Kenneth Bae kam 1988 als Student in die USA. An der Universität von Oregon lebte er sich laut seinen Freunden schnell ein. Als gläubiger Christ habe sich um neuangekommene Landsleute gekümmert und sei auch in anderen Studenten- und humanitären Gruppen aktiv gewesen. Die Hochschule verließ er ohne Abschluss, weil er sich um seine Familie kümmern wollte. In den vergangenen Jahren sei er seinem besten Freund zufolge oft in Nordkorea gewesen. Ihm habe das Schicksal der dortigen zahllosen Waisenkinder am Herzen gelegen, sagte er. So gesehen wäre es nicht ungewöhnlich, wenn er Fotos von hungernden Straßenkindern gemacht hätte.
Wie hoch ist der Preis für seine Freilassung?

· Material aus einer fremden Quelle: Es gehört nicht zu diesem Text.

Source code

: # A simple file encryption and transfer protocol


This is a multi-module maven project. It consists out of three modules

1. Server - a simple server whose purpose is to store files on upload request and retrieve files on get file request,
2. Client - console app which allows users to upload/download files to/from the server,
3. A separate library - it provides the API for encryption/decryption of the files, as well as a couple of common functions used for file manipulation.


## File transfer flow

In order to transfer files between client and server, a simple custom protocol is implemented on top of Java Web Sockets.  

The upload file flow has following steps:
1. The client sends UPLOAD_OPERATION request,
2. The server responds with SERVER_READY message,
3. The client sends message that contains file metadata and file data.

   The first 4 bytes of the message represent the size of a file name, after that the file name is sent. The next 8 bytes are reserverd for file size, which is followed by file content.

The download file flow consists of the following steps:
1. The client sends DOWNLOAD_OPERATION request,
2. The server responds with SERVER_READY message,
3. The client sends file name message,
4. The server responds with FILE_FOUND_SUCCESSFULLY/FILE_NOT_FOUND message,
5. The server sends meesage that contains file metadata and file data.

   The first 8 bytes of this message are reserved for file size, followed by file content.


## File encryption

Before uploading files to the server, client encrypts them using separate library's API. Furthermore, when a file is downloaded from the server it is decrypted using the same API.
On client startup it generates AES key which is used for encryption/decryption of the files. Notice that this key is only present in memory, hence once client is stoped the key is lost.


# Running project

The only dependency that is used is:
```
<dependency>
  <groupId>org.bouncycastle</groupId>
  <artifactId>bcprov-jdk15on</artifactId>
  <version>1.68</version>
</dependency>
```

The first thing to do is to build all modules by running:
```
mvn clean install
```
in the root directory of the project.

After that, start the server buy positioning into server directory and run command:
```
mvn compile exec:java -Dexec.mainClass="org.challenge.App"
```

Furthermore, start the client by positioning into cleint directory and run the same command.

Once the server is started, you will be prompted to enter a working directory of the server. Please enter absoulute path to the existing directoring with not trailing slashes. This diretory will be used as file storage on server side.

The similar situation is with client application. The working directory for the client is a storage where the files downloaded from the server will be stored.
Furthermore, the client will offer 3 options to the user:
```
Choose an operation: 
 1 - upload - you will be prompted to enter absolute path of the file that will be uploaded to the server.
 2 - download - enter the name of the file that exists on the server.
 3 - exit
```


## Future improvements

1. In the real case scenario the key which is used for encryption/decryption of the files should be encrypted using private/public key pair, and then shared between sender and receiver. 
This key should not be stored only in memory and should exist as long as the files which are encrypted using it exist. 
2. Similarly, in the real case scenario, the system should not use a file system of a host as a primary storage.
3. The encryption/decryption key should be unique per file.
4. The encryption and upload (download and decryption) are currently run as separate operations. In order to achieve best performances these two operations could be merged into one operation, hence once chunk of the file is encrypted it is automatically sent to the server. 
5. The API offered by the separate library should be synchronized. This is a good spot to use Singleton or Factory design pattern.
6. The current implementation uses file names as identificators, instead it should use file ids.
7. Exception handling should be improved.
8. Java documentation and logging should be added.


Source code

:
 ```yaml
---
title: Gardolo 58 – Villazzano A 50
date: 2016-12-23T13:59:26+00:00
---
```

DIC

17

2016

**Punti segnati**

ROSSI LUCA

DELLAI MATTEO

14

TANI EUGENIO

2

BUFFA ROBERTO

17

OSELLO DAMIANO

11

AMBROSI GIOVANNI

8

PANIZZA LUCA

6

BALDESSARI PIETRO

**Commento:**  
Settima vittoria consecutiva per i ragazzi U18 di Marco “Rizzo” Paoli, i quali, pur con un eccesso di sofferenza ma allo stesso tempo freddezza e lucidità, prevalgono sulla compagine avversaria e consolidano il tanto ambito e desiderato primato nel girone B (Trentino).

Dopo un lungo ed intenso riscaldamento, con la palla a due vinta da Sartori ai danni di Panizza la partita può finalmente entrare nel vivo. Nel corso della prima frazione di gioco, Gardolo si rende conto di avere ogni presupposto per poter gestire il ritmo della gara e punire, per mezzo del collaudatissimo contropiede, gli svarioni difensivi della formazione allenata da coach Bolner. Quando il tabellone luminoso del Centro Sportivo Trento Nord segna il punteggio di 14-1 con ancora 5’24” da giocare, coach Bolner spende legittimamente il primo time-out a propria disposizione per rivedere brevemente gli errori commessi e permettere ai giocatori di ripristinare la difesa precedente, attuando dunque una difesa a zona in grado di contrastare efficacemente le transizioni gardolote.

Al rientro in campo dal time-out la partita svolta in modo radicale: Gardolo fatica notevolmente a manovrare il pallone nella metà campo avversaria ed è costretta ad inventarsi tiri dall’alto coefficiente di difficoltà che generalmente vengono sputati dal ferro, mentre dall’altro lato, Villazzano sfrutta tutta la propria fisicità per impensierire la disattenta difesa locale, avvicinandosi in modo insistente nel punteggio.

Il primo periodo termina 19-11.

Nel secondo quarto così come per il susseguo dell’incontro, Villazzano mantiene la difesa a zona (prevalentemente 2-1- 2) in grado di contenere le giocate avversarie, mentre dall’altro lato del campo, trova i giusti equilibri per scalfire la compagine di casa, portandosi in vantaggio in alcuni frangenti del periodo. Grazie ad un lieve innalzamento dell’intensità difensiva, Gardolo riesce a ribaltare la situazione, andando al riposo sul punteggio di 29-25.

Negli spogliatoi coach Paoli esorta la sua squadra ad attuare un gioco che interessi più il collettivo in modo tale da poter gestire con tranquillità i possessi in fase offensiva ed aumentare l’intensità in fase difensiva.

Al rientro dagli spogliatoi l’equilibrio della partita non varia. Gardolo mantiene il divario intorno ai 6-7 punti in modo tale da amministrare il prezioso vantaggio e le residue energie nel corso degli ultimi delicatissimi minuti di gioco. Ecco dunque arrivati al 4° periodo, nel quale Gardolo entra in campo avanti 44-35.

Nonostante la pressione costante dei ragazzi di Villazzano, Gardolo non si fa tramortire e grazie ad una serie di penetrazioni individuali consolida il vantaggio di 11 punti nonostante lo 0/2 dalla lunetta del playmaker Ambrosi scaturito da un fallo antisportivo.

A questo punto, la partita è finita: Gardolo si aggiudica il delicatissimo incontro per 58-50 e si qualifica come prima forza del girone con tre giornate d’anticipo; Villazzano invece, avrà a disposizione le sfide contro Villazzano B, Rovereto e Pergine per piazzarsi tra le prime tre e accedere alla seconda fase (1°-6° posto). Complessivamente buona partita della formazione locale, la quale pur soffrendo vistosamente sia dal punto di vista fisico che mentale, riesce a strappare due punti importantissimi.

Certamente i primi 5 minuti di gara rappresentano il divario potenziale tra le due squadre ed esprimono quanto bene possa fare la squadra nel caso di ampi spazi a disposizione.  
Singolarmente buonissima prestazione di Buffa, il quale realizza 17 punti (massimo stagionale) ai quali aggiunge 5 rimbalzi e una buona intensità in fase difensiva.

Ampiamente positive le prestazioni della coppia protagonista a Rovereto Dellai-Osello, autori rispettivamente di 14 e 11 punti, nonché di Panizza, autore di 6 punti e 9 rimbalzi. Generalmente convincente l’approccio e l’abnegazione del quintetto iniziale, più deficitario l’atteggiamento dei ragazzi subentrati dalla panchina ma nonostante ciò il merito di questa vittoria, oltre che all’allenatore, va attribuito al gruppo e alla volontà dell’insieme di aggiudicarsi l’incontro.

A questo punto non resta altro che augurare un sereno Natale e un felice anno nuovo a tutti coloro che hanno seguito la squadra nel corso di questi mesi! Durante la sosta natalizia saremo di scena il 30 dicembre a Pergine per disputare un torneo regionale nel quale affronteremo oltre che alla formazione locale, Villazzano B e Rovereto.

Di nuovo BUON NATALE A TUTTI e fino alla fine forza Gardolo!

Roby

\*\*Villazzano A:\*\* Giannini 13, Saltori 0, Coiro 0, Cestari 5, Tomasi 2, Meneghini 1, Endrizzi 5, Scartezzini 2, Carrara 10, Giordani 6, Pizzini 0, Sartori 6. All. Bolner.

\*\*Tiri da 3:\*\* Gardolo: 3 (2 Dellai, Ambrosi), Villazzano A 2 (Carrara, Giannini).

Wie es mit Bae nun weitergeht ist unklar. Die USA drängen darauf, dass er wieder freigelassen wird. So hat sich der frühere US-Botschafter bei den Vereinten Nationen, Bill Richardson, bereits Anfang des Jahres vergeblich für seinen Landsmann eingesetzt. Nun wiederholte das US-Außenministerium die Forderung. "Aus humanitären Gründen", wie ein Behördensprecher sagte. In der Vergangenheit wurden inhaftierte Amerikaner vom Regime in Pjöngjang als eine Art Faustpfand betrachtet. Angesichts der Drohungen Nordkoreas gegen den Süden und die USA dürfte der Preis für die Freilassung des 44-Jährigen hoch ausfallen.